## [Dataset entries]

══════════

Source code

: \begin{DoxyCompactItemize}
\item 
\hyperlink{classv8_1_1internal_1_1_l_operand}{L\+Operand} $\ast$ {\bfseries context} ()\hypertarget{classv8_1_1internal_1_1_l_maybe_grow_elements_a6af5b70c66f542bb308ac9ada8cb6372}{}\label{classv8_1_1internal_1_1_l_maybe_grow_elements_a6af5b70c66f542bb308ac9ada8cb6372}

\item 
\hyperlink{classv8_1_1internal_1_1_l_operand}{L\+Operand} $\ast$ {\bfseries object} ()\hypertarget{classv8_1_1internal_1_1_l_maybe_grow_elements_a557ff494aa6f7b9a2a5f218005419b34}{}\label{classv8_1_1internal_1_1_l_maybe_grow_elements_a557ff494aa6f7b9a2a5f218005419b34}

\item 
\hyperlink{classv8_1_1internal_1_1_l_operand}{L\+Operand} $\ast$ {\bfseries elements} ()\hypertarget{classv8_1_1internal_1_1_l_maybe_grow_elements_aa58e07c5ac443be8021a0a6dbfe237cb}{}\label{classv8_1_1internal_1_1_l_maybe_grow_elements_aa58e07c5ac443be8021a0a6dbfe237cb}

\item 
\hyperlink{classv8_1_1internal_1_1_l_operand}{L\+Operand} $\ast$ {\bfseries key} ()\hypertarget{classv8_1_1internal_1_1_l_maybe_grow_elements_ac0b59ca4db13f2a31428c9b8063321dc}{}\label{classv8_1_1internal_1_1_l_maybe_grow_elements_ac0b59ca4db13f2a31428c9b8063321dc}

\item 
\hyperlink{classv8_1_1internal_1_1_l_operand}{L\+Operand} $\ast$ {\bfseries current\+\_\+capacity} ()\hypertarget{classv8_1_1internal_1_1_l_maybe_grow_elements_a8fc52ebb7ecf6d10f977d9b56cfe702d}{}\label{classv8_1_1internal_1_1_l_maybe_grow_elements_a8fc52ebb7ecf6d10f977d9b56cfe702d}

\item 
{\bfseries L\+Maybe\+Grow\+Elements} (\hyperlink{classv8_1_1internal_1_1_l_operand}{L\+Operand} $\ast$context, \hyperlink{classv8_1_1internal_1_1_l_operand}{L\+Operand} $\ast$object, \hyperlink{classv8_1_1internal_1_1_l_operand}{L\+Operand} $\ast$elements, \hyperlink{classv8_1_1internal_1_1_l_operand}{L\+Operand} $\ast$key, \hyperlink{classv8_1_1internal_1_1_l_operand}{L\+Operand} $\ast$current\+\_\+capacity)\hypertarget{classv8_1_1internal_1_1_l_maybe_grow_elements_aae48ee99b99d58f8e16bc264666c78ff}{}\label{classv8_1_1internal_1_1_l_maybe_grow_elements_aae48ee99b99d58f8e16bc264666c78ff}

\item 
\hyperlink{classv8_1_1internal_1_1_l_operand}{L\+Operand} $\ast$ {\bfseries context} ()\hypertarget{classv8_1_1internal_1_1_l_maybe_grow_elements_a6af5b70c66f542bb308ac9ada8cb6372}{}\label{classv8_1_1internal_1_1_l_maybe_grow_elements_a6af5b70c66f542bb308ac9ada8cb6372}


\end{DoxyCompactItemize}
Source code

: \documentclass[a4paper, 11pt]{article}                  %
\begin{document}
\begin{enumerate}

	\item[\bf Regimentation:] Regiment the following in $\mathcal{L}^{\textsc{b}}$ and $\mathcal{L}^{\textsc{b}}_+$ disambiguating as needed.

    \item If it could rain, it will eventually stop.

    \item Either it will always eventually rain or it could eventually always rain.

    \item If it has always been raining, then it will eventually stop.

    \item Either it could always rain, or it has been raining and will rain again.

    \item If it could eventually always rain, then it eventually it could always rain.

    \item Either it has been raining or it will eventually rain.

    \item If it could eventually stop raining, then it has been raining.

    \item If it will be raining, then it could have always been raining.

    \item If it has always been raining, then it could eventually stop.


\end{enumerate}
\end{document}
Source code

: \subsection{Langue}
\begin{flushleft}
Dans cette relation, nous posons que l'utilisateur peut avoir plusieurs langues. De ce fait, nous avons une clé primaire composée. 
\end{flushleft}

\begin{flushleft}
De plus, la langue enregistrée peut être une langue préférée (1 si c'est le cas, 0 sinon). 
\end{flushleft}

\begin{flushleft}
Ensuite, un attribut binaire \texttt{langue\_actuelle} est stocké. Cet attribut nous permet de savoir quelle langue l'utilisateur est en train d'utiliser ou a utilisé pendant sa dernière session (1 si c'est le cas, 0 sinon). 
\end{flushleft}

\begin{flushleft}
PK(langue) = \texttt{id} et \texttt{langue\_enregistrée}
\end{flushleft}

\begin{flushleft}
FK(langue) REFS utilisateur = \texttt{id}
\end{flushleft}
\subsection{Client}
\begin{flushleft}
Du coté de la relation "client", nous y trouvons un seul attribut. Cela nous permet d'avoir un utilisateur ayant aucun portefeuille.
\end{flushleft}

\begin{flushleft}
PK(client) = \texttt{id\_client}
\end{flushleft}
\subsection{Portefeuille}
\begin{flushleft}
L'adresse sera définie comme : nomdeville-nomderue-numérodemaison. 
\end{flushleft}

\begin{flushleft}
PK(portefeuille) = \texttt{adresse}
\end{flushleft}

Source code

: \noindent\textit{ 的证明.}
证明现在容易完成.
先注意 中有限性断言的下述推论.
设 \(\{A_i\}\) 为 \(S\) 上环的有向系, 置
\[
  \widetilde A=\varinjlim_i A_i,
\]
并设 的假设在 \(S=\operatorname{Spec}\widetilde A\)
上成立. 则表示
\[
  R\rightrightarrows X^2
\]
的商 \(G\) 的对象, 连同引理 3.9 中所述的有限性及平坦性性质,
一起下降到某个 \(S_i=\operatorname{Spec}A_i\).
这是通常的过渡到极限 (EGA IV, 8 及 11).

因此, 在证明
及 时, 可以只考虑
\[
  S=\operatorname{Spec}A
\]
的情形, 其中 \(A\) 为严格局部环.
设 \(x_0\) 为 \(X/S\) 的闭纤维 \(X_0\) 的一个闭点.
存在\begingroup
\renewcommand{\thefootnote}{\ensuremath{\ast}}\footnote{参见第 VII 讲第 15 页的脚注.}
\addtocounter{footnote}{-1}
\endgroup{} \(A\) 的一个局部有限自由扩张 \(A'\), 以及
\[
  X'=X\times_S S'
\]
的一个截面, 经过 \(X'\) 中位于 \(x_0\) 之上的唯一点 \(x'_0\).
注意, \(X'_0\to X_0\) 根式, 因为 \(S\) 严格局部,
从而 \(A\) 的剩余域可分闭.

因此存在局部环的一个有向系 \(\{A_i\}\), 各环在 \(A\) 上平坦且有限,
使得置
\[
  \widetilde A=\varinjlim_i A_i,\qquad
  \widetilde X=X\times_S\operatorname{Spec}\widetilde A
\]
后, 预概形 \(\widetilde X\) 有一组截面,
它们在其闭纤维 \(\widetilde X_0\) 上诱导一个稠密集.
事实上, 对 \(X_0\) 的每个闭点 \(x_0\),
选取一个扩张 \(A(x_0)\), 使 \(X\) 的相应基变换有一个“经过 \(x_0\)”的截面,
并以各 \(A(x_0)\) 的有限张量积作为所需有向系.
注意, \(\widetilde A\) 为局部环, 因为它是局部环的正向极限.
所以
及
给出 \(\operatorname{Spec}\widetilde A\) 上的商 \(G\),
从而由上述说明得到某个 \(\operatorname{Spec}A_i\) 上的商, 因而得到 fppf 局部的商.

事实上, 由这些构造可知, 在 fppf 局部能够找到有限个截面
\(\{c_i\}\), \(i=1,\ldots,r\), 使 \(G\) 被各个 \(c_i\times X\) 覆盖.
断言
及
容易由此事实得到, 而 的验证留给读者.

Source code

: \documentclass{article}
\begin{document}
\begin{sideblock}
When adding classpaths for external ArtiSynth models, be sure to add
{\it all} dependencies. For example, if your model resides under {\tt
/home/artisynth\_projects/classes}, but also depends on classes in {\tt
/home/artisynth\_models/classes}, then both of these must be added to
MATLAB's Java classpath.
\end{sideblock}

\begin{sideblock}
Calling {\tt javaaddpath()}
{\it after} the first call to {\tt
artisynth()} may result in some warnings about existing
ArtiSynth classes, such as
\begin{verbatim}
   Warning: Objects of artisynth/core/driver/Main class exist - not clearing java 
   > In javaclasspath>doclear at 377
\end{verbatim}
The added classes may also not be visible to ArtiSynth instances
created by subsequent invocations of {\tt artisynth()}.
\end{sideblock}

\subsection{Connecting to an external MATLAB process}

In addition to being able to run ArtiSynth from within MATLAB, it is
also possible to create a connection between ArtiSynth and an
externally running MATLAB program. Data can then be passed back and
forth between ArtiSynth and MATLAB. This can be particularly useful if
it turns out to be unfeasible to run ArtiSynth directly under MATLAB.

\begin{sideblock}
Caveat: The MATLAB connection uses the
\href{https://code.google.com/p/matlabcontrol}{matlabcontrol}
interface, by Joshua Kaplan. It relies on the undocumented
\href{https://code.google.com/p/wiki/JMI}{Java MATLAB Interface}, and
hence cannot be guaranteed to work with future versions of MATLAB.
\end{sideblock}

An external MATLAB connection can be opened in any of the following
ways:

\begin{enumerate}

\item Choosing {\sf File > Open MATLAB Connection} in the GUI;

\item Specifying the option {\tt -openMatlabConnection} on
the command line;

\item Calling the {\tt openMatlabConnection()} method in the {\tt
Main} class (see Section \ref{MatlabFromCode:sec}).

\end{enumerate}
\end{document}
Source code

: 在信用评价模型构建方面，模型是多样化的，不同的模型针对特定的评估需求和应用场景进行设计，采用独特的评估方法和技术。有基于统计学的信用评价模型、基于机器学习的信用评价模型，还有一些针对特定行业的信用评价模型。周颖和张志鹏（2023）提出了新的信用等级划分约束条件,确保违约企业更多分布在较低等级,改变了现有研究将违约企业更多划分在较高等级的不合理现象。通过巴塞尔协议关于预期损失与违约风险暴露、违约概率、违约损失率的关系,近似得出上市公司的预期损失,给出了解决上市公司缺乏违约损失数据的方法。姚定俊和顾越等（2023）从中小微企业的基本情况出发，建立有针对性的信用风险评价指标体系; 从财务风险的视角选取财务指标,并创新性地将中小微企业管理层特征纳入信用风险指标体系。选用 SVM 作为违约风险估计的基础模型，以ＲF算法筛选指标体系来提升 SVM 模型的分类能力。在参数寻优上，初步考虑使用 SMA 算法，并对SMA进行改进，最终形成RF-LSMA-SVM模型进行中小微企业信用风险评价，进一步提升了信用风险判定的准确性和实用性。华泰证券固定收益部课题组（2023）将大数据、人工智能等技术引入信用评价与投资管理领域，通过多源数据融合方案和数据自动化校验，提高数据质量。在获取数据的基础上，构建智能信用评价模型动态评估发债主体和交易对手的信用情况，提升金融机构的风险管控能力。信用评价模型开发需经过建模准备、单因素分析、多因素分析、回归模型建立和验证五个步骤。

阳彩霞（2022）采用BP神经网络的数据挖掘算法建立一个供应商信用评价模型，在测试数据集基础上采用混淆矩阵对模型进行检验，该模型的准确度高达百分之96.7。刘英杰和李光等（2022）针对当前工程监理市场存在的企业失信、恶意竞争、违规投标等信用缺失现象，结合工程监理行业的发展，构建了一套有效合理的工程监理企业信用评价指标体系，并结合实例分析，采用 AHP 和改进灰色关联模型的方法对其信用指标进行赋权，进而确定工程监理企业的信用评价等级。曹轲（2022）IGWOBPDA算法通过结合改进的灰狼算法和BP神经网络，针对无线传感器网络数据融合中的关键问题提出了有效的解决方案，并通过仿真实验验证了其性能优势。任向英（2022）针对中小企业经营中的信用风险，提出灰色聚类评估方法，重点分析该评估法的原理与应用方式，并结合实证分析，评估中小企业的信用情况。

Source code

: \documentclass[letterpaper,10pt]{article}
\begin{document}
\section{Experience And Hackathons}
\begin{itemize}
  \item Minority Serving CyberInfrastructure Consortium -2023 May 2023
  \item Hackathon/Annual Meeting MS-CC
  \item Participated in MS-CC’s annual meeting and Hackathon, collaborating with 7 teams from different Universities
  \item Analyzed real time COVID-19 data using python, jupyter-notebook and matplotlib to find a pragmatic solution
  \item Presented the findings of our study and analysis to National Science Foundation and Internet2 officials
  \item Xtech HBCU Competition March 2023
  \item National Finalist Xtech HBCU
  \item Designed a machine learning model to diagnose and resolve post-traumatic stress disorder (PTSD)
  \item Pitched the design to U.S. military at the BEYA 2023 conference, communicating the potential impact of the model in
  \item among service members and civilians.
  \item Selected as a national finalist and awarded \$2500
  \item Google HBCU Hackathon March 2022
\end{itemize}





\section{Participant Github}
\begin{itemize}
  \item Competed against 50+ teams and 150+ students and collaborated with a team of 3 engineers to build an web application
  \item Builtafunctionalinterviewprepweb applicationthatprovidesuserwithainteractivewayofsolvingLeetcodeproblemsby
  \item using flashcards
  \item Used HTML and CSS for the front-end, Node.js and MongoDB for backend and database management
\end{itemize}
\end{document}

══════════

## [What to work on]
The word "sinon" appears in some lines of the data; state how many such lines there are, and nothing further.

## [Answer to this problem]
2